Source texts of formatted documents
================================

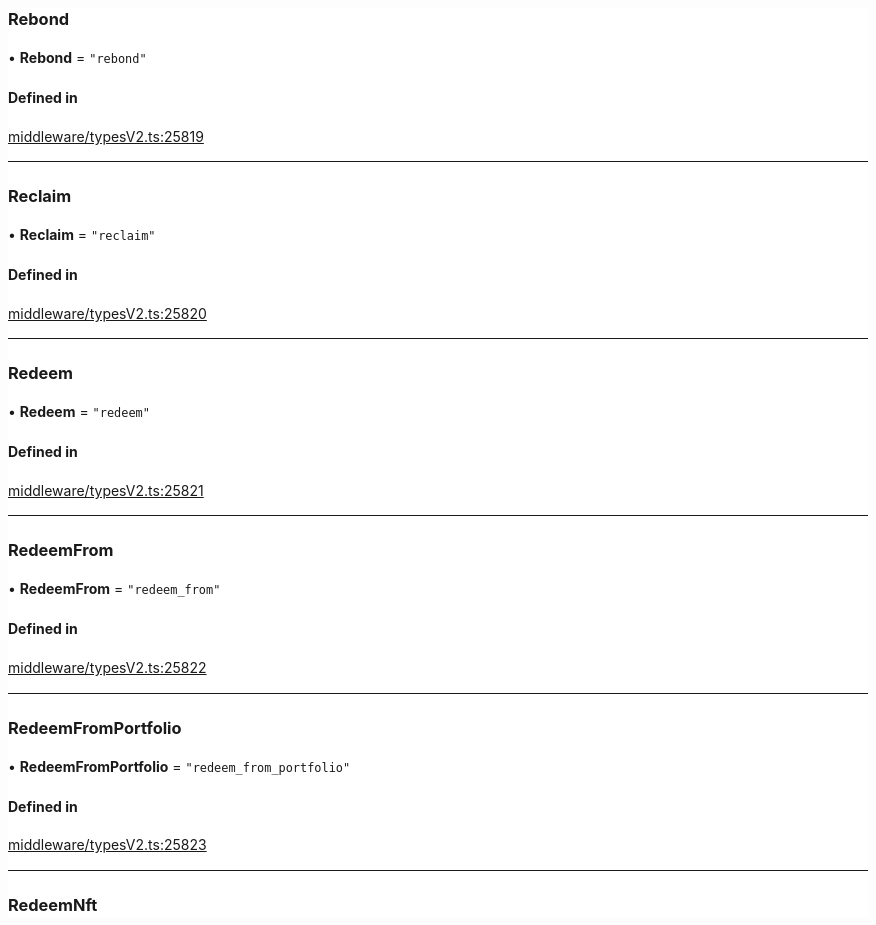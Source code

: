 ### Rebond

• **Rebond** = ``"rebond"``

#### Defined in

[middleware/typesV2.ts:25819](https://github.com/PolymeshAssociation/polymesh-sdk/blob/91c2d2d8/src/middleware/typesV2.ts#L25819)

___

### Reclaim

• **Reclaim** = ``"reclaim"``

#### Defined in

[middleware/typesV2.ts:25820](https://github.com/PolymeshAssociation/polymesh-sdk/blob/91c2d2d8/src/middleware/typesV2.ts#L25820)

___

### Redeem

• **Redeem** = ``"redeem"``

#### Defined in

[middleware/typesV2.ts:25821](https://github.com/PolymeshAssociation/polymesh-sdk/blob/91c2d2d8/src/middleware/typesV2.ts#L25821)

___

### RedeemFrom

• **RedeemFrom** = ``"redeem_from"``

#### Defined in

[middleware/typesV2.ts:25822](https://github.com/PolymeshAssociation/polymesh-sdk/blob/91c2d2d8/src/middleware/typesV2.ts#L25822)

___

### RedeemFromPortfolio

• **RedeemFromPortfolio** = ``"redeem_from_portfolio"``

#### Defined in

[middleware/typesV2.ts:25823](https://github.com/PolymeshAssociation/polymesh-sdk/blob/91c2d2d8/src/middleware/typesV2.ts#L25823)

___

### RedeemNft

================================

WHAT THE TASK ASKS
Locate the word "RedeemFromPortfolio" in the entries, and copy every line where it is found.

WRITTEN RESPONSE
### RedeemFromPortfolio
• **RedeemFromPortfolio** = ``"redeem_from_portfolio"``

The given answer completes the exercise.